### EXERCISE:
Among the entries that follow, the required portion opens with the line containing "This is closely" and closes with the line containing "State Export Service". Give that portion again exactly, and nothing else.

*** Opening THE DATA ***

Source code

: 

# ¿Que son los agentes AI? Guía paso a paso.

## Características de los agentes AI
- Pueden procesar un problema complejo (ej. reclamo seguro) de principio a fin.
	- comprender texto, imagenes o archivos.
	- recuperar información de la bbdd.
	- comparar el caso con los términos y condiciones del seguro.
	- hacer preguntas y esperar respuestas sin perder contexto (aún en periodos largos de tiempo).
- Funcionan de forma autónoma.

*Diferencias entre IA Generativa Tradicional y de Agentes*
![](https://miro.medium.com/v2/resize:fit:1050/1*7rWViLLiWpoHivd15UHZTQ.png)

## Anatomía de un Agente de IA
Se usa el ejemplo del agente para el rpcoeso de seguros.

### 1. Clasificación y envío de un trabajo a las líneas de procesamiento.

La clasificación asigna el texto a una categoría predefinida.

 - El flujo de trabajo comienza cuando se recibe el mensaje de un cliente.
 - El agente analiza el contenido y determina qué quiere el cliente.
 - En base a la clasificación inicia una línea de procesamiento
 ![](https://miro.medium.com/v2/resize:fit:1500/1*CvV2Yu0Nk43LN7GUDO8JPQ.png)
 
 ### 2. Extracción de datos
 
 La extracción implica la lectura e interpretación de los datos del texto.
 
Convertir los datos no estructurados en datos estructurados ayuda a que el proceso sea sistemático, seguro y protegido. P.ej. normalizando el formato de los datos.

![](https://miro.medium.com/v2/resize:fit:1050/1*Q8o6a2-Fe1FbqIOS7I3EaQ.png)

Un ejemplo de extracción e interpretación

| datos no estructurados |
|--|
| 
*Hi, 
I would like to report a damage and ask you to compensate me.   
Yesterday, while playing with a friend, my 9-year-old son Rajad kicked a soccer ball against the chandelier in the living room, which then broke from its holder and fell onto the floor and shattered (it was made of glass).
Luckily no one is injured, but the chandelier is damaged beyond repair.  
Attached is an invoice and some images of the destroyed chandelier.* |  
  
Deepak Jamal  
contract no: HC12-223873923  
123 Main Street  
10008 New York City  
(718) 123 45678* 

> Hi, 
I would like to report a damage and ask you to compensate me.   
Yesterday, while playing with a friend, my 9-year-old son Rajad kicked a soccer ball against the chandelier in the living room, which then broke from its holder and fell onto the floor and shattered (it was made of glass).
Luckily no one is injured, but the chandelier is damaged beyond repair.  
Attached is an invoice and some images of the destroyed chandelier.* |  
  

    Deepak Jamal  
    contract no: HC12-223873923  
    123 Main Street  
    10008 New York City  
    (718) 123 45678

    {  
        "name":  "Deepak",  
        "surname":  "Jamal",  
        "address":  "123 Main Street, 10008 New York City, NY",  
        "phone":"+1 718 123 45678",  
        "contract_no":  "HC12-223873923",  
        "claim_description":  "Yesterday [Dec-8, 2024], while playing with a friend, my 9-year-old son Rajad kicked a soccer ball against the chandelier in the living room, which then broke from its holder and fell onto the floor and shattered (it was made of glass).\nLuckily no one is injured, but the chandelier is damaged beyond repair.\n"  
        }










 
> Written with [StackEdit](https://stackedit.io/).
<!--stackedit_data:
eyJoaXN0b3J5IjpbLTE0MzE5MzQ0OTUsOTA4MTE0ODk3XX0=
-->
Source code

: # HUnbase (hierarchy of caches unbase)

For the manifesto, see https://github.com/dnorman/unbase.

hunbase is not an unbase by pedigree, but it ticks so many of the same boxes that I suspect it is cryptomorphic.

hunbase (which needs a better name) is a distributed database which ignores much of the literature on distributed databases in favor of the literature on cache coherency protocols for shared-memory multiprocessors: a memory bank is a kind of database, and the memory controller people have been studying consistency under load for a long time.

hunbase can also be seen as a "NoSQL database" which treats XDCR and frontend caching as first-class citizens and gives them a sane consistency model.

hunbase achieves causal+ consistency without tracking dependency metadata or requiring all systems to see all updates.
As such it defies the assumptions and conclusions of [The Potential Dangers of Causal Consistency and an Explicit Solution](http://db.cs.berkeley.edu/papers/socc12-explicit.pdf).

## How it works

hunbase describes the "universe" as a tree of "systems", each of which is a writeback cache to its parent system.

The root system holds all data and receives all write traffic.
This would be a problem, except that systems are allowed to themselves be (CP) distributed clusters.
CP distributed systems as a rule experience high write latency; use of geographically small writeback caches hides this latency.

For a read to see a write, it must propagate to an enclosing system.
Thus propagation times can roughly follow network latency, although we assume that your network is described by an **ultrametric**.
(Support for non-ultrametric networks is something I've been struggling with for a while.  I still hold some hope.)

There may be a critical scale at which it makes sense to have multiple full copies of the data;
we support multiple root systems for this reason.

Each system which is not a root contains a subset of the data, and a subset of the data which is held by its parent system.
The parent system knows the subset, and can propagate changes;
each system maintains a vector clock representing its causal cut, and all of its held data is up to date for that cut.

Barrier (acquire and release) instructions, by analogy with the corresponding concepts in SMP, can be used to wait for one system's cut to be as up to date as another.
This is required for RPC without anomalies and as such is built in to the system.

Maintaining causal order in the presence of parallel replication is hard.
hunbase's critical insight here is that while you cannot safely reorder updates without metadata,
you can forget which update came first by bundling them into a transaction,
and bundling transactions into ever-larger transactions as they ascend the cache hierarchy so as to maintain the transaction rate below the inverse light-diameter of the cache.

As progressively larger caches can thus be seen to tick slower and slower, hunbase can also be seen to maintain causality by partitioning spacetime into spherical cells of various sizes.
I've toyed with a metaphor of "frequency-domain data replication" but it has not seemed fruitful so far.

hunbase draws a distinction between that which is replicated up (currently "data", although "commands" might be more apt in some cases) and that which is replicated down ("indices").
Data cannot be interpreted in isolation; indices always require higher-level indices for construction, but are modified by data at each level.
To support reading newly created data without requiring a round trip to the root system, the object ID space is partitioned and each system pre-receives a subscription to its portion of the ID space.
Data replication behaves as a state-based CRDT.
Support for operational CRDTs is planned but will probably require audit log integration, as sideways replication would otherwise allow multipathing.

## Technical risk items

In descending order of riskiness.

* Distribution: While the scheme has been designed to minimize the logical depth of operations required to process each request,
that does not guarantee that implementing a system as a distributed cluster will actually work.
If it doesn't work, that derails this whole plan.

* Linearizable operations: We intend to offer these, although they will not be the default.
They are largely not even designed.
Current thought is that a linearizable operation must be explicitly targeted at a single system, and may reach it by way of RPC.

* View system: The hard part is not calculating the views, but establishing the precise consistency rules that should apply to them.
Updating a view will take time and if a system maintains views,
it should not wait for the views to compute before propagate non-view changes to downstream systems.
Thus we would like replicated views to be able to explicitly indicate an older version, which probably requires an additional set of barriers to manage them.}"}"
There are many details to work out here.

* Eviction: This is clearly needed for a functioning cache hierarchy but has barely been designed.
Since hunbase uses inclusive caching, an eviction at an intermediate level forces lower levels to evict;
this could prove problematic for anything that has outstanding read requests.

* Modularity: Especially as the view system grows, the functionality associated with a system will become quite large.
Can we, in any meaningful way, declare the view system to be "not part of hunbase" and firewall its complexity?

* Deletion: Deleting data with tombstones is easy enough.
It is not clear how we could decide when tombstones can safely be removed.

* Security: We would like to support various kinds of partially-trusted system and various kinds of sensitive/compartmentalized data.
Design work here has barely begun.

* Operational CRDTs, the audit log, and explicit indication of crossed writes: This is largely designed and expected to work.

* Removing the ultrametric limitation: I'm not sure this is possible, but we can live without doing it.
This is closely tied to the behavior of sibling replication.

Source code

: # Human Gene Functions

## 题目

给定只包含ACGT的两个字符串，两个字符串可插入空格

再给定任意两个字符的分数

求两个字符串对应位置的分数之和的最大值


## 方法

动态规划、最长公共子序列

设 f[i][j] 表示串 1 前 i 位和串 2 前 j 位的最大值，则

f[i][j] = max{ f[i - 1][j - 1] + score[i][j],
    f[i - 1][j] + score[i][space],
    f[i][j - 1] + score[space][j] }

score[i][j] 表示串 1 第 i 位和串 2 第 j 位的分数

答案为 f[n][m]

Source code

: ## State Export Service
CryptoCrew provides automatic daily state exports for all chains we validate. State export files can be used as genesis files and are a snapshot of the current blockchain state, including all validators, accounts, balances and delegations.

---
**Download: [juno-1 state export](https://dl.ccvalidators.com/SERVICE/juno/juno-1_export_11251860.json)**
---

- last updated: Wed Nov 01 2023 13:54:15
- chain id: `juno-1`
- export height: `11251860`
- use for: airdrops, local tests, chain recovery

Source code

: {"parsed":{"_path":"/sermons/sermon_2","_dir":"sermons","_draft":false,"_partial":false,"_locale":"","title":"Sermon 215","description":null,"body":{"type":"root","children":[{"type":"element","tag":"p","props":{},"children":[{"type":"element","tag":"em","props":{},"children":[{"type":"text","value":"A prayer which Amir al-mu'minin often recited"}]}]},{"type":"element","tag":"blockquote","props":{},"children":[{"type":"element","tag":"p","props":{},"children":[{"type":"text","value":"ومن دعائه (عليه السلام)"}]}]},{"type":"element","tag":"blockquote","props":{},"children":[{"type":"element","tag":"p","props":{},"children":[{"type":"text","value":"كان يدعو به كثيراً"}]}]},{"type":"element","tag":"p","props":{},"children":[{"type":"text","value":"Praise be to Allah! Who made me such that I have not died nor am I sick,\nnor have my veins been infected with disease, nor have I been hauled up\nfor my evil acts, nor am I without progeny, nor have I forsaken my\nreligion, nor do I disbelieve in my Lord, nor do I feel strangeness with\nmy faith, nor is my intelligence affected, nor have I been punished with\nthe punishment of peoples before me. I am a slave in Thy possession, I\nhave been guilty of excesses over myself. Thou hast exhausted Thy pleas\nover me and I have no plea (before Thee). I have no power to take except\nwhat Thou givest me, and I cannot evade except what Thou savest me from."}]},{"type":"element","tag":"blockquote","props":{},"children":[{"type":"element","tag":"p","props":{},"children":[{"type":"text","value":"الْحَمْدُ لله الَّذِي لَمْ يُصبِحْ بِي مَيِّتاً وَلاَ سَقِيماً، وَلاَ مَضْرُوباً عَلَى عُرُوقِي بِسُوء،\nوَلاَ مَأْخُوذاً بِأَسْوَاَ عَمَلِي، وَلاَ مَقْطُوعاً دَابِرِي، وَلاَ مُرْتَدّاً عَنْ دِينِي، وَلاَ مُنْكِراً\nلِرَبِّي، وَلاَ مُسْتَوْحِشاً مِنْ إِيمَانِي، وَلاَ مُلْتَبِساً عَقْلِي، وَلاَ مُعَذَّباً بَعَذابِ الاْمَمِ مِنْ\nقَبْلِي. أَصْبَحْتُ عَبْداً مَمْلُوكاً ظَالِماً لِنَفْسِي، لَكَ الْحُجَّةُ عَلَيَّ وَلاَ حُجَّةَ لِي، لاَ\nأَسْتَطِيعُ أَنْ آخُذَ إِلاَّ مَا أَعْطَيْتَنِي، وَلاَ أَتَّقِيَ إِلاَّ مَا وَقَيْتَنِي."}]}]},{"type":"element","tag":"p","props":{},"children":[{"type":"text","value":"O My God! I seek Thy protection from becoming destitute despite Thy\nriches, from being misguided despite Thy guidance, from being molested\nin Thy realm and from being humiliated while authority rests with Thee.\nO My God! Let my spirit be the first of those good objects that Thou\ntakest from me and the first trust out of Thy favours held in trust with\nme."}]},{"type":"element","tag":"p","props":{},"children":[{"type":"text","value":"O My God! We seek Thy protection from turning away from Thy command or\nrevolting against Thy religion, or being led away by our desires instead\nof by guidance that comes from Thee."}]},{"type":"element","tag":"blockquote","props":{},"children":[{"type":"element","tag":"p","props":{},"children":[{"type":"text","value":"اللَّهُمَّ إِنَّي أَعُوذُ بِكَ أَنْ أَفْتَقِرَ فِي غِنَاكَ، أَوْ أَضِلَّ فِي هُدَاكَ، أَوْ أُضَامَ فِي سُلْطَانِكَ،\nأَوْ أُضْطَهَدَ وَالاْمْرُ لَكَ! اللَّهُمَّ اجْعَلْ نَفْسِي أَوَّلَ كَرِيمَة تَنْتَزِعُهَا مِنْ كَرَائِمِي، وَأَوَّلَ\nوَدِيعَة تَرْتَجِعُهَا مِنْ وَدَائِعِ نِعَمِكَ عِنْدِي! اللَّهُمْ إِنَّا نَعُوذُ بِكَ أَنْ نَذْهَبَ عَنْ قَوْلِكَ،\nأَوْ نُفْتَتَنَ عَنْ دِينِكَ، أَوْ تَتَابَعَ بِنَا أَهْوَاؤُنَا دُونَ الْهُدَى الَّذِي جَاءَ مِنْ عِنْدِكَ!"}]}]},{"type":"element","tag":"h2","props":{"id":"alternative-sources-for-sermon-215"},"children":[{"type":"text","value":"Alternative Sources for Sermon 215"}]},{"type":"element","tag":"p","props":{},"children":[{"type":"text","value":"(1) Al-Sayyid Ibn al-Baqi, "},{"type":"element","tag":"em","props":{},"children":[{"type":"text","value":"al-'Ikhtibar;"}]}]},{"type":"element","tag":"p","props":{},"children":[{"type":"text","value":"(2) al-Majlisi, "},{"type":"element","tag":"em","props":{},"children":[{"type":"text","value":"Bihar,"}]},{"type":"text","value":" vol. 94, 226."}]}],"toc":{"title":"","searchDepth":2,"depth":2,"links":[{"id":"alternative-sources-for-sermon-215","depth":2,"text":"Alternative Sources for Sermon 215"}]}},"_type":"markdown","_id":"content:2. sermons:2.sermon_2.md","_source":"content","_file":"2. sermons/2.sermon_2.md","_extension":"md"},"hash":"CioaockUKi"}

*** Closing THE DATA ***

### EXERCISE SOLUTION:
This is closely tied to the behavior of sibling replication.

Source code

: # Human Gene Functions

## 题目

给定只包含ACGT的两个字符串，两个字符串可插入空格

再给定任意两个字符的分数

求两个字符串对应位置的分数之和的最大值


## 方法

动态规划、最长公共子序列

设 f[i][j] 表示串 1 前 i 位和串 2 前 j 位的最大值，则

f[i][j] = max{ f[i - 1][j - 1] + score[i][j],
    f[i - 1][j] + score[i][space],
    f[i][j - 1] + score[space][j] }

score[i][j] 表示串 1 第 i 位和串 2 第 j 位的分数

答案为 f[n][m]

Source code

: ## State Export Service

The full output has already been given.